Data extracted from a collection
⁂

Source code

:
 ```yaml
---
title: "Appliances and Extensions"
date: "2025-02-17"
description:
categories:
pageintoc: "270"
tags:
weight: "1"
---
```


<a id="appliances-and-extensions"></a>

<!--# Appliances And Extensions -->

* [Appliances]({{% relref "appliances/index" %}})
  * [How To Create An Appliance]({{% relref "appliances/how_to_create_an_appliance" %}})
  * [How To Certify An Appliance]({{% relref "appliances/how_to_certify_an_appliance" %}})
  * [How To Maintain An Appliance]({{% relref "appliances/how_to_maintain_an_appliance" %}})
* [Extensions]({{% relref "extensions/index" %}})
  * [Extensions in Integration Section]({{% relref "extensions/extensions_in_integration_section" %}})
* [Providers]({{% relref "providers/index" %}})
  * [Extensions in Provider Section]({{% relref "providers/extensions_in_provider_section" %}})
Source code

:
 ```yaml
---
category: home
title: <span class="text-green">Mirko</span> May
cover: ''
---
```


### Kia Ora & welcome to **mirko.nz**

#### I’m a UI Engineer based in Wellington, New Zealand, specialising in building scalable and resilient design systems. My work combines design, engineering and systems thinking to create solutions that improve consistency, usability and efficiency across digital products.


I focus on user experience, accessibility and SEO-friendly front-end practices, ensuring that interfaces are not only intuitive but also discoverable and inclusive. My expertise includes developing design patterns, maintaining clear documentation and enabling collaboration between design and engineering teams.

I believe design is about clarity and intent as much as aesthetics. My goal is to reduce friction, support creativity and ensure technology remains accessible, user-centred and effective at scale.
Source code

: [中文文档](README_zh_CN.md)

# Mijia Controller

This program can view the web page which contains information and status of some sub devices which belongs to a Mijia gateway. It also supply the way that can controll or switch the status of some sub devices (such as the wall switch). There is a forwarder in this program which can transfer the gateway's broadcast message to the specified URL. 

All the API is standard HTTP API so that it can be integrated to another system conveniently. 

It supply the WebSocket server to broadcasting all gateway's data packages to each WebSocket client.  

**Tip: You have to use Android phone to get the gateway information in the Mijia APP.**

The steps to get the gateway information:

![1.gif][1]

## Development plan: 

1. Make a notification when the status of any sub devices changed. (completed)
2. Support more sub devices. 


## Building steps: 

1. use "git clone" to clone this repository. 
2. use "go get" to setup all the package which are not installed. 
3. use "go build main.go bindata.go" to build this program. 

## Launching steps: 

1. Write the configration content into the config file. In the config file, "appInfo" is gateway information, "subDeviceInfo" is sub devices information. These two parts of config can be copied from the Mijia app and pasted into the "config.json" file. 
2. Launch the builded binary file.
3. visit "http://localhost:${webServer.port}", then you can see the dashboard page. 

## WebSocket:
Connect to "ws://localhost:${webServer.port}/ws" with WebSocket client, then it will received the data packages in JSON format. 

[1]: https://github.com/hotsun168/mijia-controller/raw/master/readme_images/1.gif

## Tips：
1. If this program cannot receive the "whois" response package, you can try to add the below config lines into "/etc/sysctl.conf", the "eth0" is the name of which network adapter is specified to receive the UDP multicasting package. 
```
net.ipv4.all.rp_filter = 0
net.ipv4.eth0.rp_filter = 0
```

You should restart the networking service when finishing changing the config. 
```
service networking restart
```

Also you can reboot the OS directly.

⁂

_PROBLEM_: Print the data word for word.

_SOLUTION BELOW_:
Source code

:
 ```yaml
---
title: "Appliances and Extensions"
date: "2025-02-17"
description:
categories:
pageintoc: "270"
tags:
weight: "1"
---
```


<a id="appliances-and-extensions"></a>

<!--# Appliances And Extensions -->

* [Appliances]({{% relref "appliances/index" %}})
  * [How To Create An Appliance]({{% relref "appliances/how_to_create_an_appliance" %}})
  * [How To Certify An Appliance]({{% relref "appliances/how_to_certify_an_appliance" %}})
  * [How To Maintain An Appliance]({{% relref "appliances/how_to_maintain_an_appliance" %}})
* [Extensions]({{% relref "extensions/index" %}})
  * [Extensions in Integration Section]({{% relref "extensions/extensions_in_integration_section" %}})
* [Providers]({{% relref "providers/index" %}})
  * [Extensions in Provider Section]({{% relref "providers/extensions_in_provider_section" %}})
Source code

:
 ```yaml
---
category: home
title: <span class="text-green">Mirko</span> May
cover: ''
---
```


### Kia Ora & welcome to **mirko.nz**

#### I’m a UI Engineer based in Wellington, New Zealand, specialising in building scalable and resilient design systems. My work combines design, engineering and systems thinking to create solutions that improve consistency, usability and efficiency across digital products.


I focus on user experience, accessibility and SEO-friendly front-end practices, ensuring that interfaces are not only intuitive but also discoverable and inclusive. My expertise includes developing design patterns, maintaining clear documentation and enabling collaboration between design and engineering teams.

I believe design is about clarity and intent as much as aesthetics. My goal is to reduce friction, support creativity and ensure technology remains accessible, user-centred and effective at scale.
Source code

: [中文文档](README_zh_CN.md)

# Mijia Controller

This program can view the web page which contains information and status of some sub devices which belongs to a Mijia gateway. It also supply the way that can controll or switch the status of some sub devices (such as the wall switch). There is a forwarder in this program which can transfer the gateway's broadcast message to the specified URL. 

All the API is standard HTTP API so that it can be integrated to another system conveniently. 

It supply the WebSocket server to broadcasting all gateway's data packages to each WebSocket client.  

**Tip: You have to use Android phone to get the gateway information in the Mijia APP.**

The steps to get the gateway information:

![1.gif][1]

## Development plan: 

1. Make a notification when the status of any sub devices changed. (completed)
2. Support more sub devices. 


## Building steps: 

1. use "git clone" to clone this repository. 
2. use "go get" to setup all the package which are not installed. 
3. use "go build main.go bindata.go" to build this program. 

## Launching steps: 

1. Write the configration content into the config file. In the config file, "appInfo" is gateway information, "subDeviceInfo" is sub devices information. These two parts of config can be copied from the Mijia app and pasted into the "config.json" file. 
2. Launch the builded binary file.
3. visit "http://localhost:${webServer.port}", then you can see the dashboard page. 

## WebSocket:
Connect to "ws://localhost:${webServer.port}/ws" with WebSocket client, then it will received the data packages in JSON format. 

[1]: https://github.com/hotsun168/mijia-controller/raw/master/readme_images/1.gif

## Tips：
1. If this program cannot receive the "whois" response package, you can try to add the below config lines into "/etc/sysctl.conf", the "eth0" is the name of which network adapter is specified to receive the UDP multicasting package. 
```
net.ipv4.all.rp_filter = 0
net.ipv4.eth0.rp_filter = 0
```

You should restart the networking service when finishing changing the config. 
```
service networking restart
```

Also you can reboot the OS directly.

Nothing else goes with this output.